The research is presented in the Journal of Social Psychology in the article "An Investigation of Abusive Supervision, Vicarious Abuse Supervision, and Their Joint Impacts."
Abusive supervision is considered a dysfunctional type of leadership and includes a sustained display of hostile verbal and nonverbal behaviors toward subordinates.
"Although the effects of abusive supervision may not be as physically harmful as other types of dysfunctional behavior, such as workplace violence or aggression, the actions are likely to leave longer-lasting wounds, in part, because abusive supervision can continue for a long time," Harvey said.
Those long-lasting wounds also are felt by the co-workers of the victims of bulling bosses.
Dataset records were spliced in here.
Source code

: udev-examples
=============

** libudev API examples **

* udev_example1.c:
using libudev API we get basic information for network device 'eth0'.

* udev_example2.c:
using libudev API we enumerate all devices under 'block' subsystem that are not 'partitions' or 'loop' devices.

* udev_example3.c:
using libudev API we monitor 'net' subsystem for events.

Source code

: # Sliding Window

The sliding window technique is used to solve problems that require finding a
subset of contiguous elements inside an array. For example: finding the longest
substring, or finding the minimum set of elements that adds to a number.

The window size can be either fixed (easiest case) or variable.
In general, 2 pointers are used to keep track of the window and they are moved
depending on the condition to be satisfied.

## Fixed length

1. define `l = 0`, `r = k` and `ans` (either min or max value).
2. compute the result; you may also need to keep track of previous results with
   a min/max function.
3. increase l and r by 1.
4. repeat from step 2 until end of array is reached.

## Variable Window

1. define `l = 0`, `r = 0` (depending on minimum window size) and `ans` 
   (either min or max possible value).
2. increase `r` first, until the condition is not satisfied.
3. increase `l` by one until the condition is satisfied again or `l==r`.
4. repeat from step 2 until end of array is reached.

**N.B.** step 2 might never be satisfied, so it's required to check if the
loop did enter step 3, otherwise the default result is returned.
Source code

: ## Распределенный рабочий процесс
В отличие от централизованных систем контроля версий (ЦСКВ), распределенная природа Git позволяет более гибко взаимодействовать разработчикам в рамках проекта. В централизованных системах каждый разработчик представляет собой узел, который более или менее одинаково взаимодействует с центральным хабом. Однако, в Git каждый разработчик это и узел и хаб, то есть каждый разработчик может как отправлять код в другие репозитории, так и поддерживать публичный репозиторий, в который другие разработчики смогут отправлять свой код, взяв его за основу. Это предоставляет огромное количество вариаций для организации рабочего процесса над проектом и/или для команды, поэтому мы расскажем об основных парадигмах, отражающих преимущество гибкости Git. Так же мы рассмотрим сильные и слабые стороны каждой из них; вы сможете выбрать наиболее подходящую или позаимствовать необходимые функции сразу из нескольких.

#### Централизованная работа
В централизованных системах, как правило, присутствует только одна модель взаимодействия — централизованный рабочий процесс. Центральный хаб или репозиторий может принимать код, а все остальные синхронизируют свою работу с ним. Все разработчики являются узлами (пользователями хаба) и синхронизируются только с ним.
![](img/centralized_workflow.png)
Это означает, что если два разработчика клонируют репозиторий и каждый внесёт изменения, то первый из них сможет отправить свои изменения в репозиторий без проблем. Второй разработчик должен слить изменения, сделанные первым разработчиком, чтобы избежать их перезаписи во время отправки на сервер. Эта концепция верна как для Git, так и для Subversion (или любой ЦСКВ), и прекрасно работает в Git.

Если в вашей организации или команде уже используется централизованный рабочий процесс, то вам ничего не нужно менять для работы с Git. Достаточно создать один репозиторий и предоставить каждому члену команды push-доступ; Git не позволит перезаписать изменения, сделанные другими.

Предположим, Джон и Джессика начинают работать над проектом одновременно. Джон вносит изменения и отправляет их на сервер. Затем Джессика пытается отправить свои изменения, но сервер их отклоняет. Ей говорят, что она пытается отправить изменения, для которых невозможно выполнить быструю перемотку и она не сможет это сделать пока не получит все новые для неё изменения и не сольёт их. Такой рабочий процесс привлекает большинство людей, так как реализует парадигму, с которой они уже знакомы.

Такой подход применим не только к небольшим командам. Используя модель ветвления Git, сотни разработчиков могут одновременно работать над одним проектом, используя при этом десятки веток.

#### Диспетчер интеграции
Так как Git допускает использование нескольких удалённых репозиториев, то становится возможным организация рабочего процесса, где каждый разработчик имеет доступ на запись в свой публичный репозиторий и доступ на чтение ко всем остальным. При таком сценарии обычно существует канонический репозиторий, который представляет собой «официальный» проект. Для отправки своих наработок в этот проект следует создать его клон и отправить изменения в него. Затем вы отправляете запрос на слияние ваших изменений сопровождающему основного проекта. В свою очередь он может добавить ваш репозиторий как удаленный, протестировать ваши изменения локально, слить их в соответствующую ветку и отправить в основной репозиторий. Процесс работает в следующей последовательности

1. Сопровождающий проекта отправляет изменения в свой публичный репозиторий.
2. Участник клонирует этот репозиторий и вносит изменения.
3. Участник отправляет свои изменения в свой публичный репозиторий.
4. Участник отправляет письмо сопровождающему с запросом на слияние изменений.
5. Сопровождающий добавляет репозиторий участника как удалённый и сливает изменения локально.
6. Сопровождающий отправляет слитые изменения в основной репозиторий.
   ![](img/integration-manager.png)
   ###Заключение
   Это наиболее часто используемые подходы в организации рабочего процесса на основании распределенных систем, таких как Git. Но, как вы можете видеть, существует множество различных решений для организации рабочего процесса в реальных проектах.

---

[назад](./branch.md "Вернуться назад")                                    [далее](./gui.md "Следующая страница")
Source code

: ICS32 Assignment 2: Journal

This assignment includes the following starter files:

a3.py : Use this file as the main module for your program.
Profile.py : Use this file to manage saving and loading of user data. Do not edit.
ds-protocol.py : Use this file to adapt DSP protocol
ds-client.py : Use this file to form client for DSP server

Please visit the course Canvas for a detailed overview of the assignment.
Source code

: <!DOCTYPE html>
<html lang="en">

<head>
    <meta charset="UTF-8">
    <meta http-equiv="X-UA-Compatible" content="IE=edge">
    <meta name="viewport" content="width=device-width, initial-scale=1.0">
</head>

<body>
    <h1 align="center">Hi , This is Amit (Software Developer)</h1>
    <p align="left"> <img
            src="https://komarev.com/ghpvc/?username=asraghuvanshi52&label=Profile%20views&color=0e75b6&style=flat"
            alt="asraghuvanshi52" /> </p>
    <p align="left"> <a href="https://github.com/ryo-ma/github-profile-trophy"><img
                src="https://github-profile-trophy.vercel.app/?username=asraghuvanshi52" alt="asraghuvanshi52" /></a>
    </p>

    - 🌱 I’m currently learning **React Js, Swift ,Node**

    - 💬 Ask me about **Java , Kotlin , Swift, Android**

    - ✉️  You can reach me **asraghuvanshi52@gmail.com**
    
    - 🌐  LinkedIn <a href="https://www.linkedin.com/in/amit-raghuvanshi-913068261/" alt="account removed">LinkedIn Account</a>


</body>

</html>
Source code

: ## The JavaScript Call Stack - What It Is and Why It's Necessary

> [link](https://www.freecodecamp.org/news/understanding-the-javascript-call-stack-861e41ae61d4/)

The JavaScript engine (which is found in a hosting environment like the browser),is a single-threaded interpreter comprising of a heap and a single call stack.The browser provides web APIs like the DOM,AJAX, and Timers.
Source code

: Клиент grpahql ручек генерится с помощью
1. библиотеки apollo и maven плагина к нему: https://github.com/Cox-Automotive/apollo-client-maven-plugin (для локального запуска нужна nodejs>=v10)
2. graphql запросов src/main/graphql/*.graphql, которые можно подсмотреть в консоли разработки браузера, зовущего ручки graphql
Vicarious supervisory abuse is defined as the observation or awareness of a supervisor abusing a co-worker. Examples of vicarious supervisory abuse in a workplace include an employee hearing rumors of abusive behavior from coworkers, reading about such behaviors in an email, or actually witnessing the abuse of a coworker.
"When vicarious abusive supervision is present, employees realize that the organization is allowing this negative treatment to exist, even if they are not experiencing it directly," the researchers said.
The researchers queried a sample of 233 people who work in a wide range of occupations in the Southeast United States. Demographically, the sample was 46 percent men, 86 percent white, had an average age of 42.6 years, had worked in their job for seven years, had worked at their company for 10 years, and worked an average of 46 hours a week. Survey respondents were asked about supervisory abuse, vicarious supervisory abuse, job frustration, perceived organizational support, and coworker abuse.
The researchers found similar negative impacts of first-hand supervisory abuse and second-hand vicarious supervisory abuse: greater job frustration, tendency to abuse other coworkers, and a lack of perceived organizational support. In addition, the negative effects from either type of abuse were intensified if the coworker was a victim of both kinds of supervisory abuse.
"Our research suggests that vicarious abusive supervision is as likely as abusive supervision to negatively affect desired outcomes, with the worst outcomes resulting when both vicarious abusive supervision and abusive supervision are present," the researchers said. "Top management needs further education regarding the potential impacts of vicarious abuse supervision on employees to prevent and/or mitigate the effects of such abuse."